On the 4-hour chart, the pair broke above the 1.2620 level but immediately formed two "bearish" divergences on the CCI indicator. A rejection from the 1.2728 level increases the likelihood of a reversal in favor of the US dollar. On the hourly chart, the pair also rejected from an important resistance zone. The pound's fall should not be dismissed just yet.Commitments of Traders (COT) Report:The sentiment of "Non-commercial" traders during the last reporting week became less "bullish." The number of long positions held by speculators decreased by 18,279, while short positions decreased by 2,544. The bulls still hold a solid advantage. The gap between long and short positions is around 40,000: 102,000 vs. 61,000.
In my view, the pound still faces a potential decline, and the COT reports are indicating the growing strength of bearish positions almost every week. Over the past three months, the number of long positions has decreased from 102,000 to 101,000, while short positions have increased from 55,000 to 62,000. I believe that, over time, professional traders will continue to reduce long positions or build up short positions, as all possible factors for buying the British pound have already been priced in. Technical analysis also supports the bearish outlook for the pound.

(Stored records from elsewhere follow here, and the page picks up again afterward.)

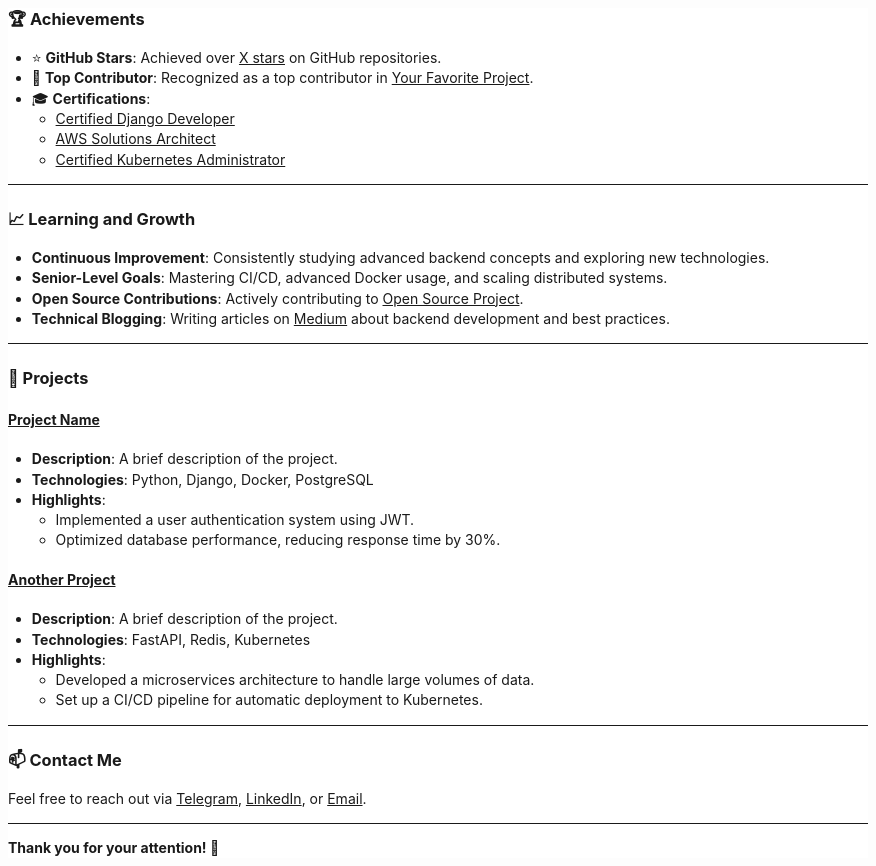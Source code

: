 ### 🏆 Achievements

- ⭐ **GitHub Stars**: Achieved over [X stars](https://github.com/kamilov2?tab=stars) on GitHub repositories.
- 🥇 **Top Contributor**: Recognized as a top contributor in [Your Favorite Project](https://github.com/your-favorite-project).
- 🎓 **Certifications**:
  - [Certified Django Developer](https://www.example.com/certificate)
  - [AWS Solutions Architect](https://www.example.com/certificate)
  - [Certified Kubernetes Administrator](https://www.example.com/certificate)

---

### 📈 Learning and Growth

- **Continuous Improvement**: Consistently studying advanced backend concepts and exploring new technologies.
- **Senior-Level Goals**: Mastering CI/CD, advanced Docker usage, and scaling distributed systems.
- **Open Source Contributions**: Actively contributing to [Open Source Project](https://github.com/open-source-project).
- **Technical Blogging**: Writing articles on [Medium](https://medium.com/@yourusername) about backend development and best practices.

---

### 📝 Projects

#### [Project Name](https://github.com/kamilov2/project-name)
- **Description**: A brief description of the project.
- **Technologies**: Python, Django, Docker, PostgreSQL
- **Highlights**:
  - Implemented a user authentication system using JWT.
  - Optimized database performance, reducing response time by 30%.

#### [Another Project](https://github.com/kamilov2/another-project)
- **Description**: A brief description of the project.
- **Technologies**: FastAPI, Redis, Kubernetes
- **Highlights**:
  - Developed a microservices architecture to handle large volumes of data.
  - Set up a CI/CD pipeline for automatic deployment to Kubernetes.

---

### 📫 Contact Me

Feel free to reach out via [Telegram](https://t.me/kamilov_jasur), [LinkedIn](https://www.linkedin.com/in/kamilov_jasur/), or [Email](mailto:your.email@example.com).

---

**Thank you for your attention! 🚀**

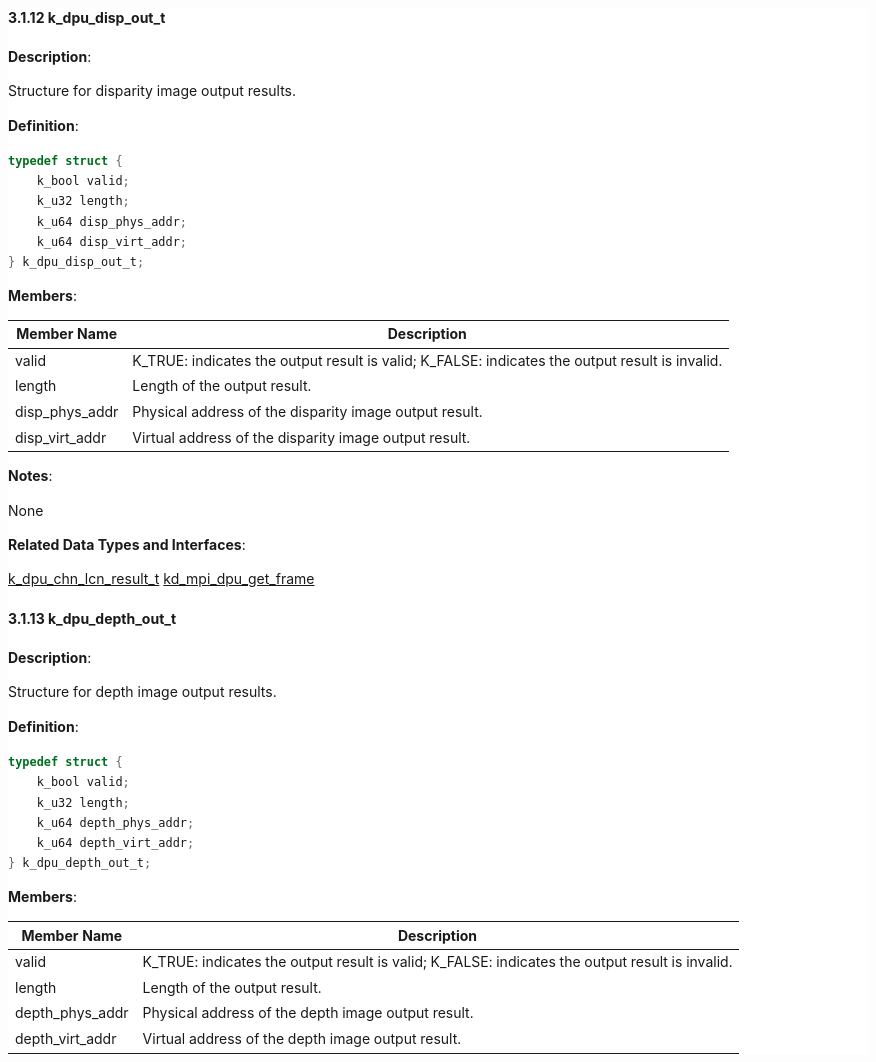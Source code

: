 #### 3.1.12 k_dpu_disp_out_t

**Description**:

Structure for disparity image output results.

**Definition**:

```c
typedef struct {
    k_bool valid;
    k_u32 length;
    k_u64 disp_phys_addr;
    k_u64 disp_virt_addr;
} k_dpu_disp_out_t;
```

**Members**:

| Member Name       | Description                                                   |
|-------------------|---------------------------------------------------------------|
| valid             | K_TRUE: indicates the output result is valid; K_FALSE: indicates the output result is invalid. |
| length            | Length of the output result.                                   |
| disp_phys_addr    | Physical address of the disparity image output result.         |
| disp_virt_addr    | Virtual address of the disparity image output result.          |

**Notes**:

None

**Related Data Types and Interfaces**:

[k_dpu_chn_lcn_result_t](#3110-k_dpu_chn_lcn_result_t)
[kd_mpi_dpu_get_frame](#2115-kd_mpi_dpu_get_frame)

#### 3.1.13 k_dpu_depth_out_t

**Description**:

Structure for depth image output results.

**Definition**:

```c
typedef struct {
    k_bool valid;
    k_u32 length;
    k_u64 depth_phys_addr;
    k_u64 depth_virt_addr;
} k_dpu_depth_out_t;
```

**Members**:

| Member Name        | Description                                                   |
|--------------------|---------------------------------------------------------------|
| valid              | K_TRUE: indicates the output result is valid; K_FALSE: indicates the output result is invalid. |
| length             | Length of the output result.                                   |
| depth_phys_addr    | Physical address of the depth image output result.             |
| depth_virt_addr    | Virtual address of the depth image output result.              |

Economic Calendar for the UK and the US:
The economic calendar on Wednesday contains many important events. The impact of the news on trader sentiment today could be strong.
GBP/USD Forecast and Trading Advice:
Short positions were possible when the pair rejected from the 1.2709–1.2734 zone on the hourly chart with a target of 1.2611–1.2620. The target has been reached. New short positions are possible after another rejection from the 1.2709–1.2734 zone or if the pair closes below the sideways range on the hourly chart. I would not risk considering long positions at this time.
Fibonacci levels have been drawn from 1.3000 to 1.3432 on the hourly chart and from 1.2299 to 1.3432 on the 4-hour chart.